Skip to main content

AMD supports Zyphra's training of large-scale ZAYA1 AI model

Zyphra developed ZAYA1, completing a large-scale Mixture of Experts (MoE) foundation model trained entirely on AMD hardware and software platforms. This advancement marks the first instance of such a model using AMD Instinct MI300X GPUs, AMD Pensando networking, and ROCm open software. The development aims to address large-scale Artificial Intelligence (AI) training requirements.

The model demonstrates competitive or improved outcomes compared to several open-source models in reasoning, mathematics, and coding benchmarks, reflecting operational capabilities for production-scale AI workloads.

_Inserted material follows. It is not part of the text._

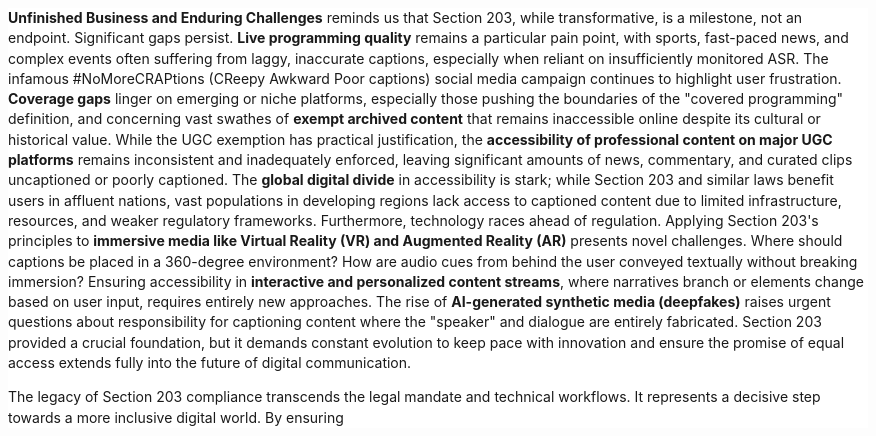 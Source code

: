**Unfinished Business and Enduring Challenges** reminds us that Section 203, while transformative, is a milestone, not an endpoint. Significant gaps persist. **Live programming quality** remains a particular pain point, with sports, fast-paced news, and complex events often suffering from laggy, inaccurate captions, especially when reliant on insufficiently monitored ASR. The infamous #NoMoreCRAPtions (CReepy Awkward Poor captions) social media campaign continues to highlight user frustration. **Coverage gaps** linger on emerging or niche platforms, especially those pushing the boundaries of the "covered programming" definition, and concerning vast swathes of **exempt archived content** that remains inaccessible online despite its cultural or historical value. While the UGC exemption has practical justification, the **accessibility of professional content on major UGC platforms** remains inconsistent and inadequately enforced, leaving significant amounts of news, commentary, and curated clips uncaptioned or poorly captioned. The **global digital divide** in accessibility is stark; while Section 203 and similar laws benefit users in affluent nations, vast populations in developing regions lack access to captioned content due to limited infrastructure, resources, and weaker regulatory frameworks. Furthermore, technology races ahead of regulation. Applying Section 203's principles to **immersive media like Virtual Reality (VR) and Augmented Reality (AR)** presents novel challenges. Where should captions be placed in a 360-degree environment? How are audio cues from behind the user conveyed textually without breaking immersion? Ensuring accessibility in **interactive and personalized content streams**, where narratives branch or elements change based on user input, requires entirely new approaches. The rise of **AI-generated synthetic media (deepfakes)** raises urgent questions about responsibility for captioning content where the "speaker" and dialogue are entirely fabricated. Section 203 provided a crucial foundation, but it demands constant evolution to keep pace with innovation and ensure the promise of equal access extends fully into the future of digital communication.

The legacy of Section 203 compliance transcends the legal mandate and technical workflows. It represents a decisive step towards a more inclusive digital world. By ensuring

ZAYA1 contributes a data point in evaluating AMD hardware's potential for efficient large-scale AI model training.

The technical implementation leveraged AMD Instinct MI300X GPUs with 192 GB of High Bandwidth Memory (HBM), which allowed for simplified training by avoiding expert or tensor sharding. This approach improved throughput and reduced complexity. Additionally, model save times were accelerated by over tenfold through AMD-optimized distributed input/output processes. The ZAYA1-base variant includes 8.3 billion total parameters with 760 million active parameters and compares in performance with models such as Qwen3-4B, Gemma3-12B, Llama-3-8B, and OLMoE.1.

Collaboration with AMD and IBM resulted in the design and deployment of a large-scale training cluster integrating AMD Instinct MI300X GPUs with AMD Pensando networking. This system utilizes IBM Cloud's high-performance fabric and storage architecture and provided the environment for ZAYA1's large-scale pretraining. The jointly engineered platform represents the infrastructure supporting the training process.

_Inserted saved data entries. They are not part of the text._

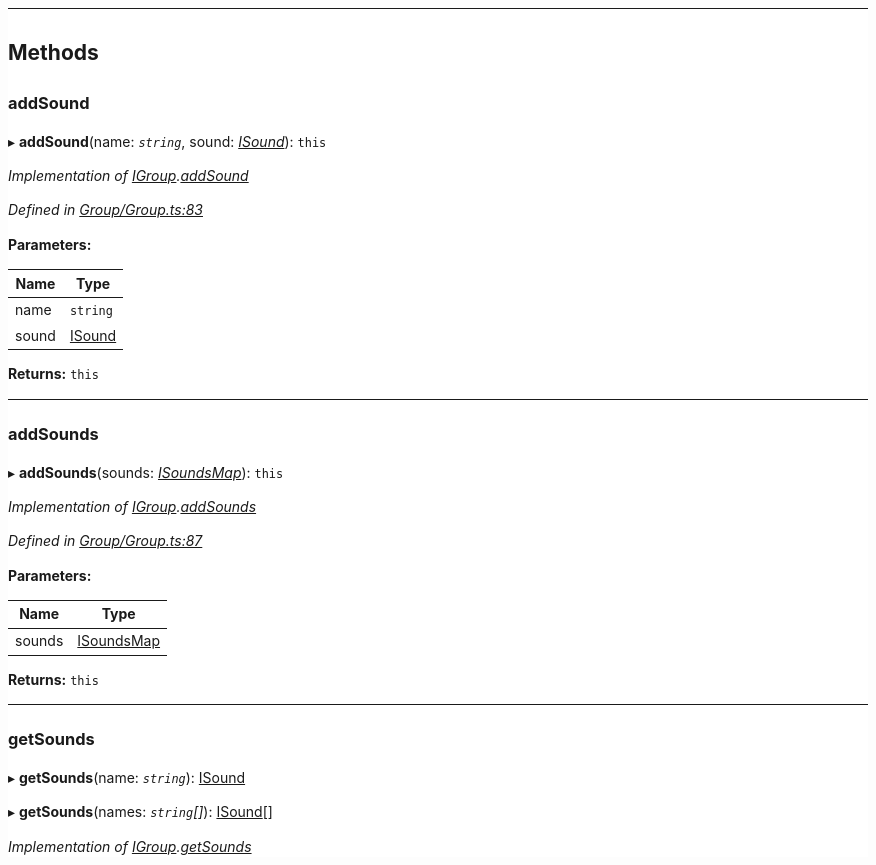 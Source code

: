 ___

## Methods

<a id="addsound"></a>

###  addSound

▸ **addSound**(name: *`string`*, sound: *[ISound](../interfaces/isound.md)*): `this`

*Implementation of [IGroup](../interfaces/igroup.md).[addSound](../interfaces/igroup.md#addsound)*

*Defined in [Group/Group.ts:83](https://github.com/furkleindustries/sound-manager/blob/087d8cb/src/Group/Group.ts#L83)*

**Parameters:**

| Name | Type |
| ------ | ------ |
| name | `string` |
| sound | [ISound](../interfaces/isound.md) |

**Returns:** `this`

___
<a id="addsounds"></a>

###  addSounds

▸ **addSounds**(sounds: *[ISoundsMap](../interfaces/isoundsmap.md)*): `this`

*Implementation of [IGroup](../interfaces/igroup.md).[addSounds](../interfaces/igroup.md#addsounds)*

*Defined in [Group/Group.ts:87](https://github.com/furkleindustries/sound-manager/blob/087d8cb/src/Group/Group.ts#L87)*

**Parameters:**

| Name | Type |
| ------ | ------ |
| sounds | [ISoundsMap](../interfaces/isoundsmap.md) |

**Returns:** `this`

___
<a id="getsounds"></a>

###  getSounds

▸ **getSounds**(name: *`string`*): [ISound](../interfaces/isound.md)

▸ **getSounds**(names: *`string`[]*): [ISound](../interfaces/isound.md)[]

*Implementation of [IGroup](../interfaces/igroup.md).[getSounds](../interfaces/igroup.md#getsounds)*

Emad Barsoum, corporate vice president of AI and engineering at AMD, said, “AMD leadership in accelerated computing is empowering innovators like Zyphra to push the boundaries of what’s possible in AI.” Zyphra's CEO, Krithik Puthalath, said, “Efficiency has always been a core guiding principle at Zyphra. It shapes how we design model architectures, develop algorithms for training and inference, and choose the hardware with the best price-performance to deliver frontier intelligence to our customers. ZAYA1 reflects this philosophy and we are thrilled to be the first company to demonstrate large-scale training on an AMD platform. Our results highlight the power of co-designing model architectures with silicon and systems, and we’re excited to deepen our collaboration with AMD and IBM as we build the next generation of advanced multimodal foundation models.”

The companies outlined ongoing efforts to build upon this foundation, intending to continue integrating AMD's hardware solutions and software technologies for future AI model developments.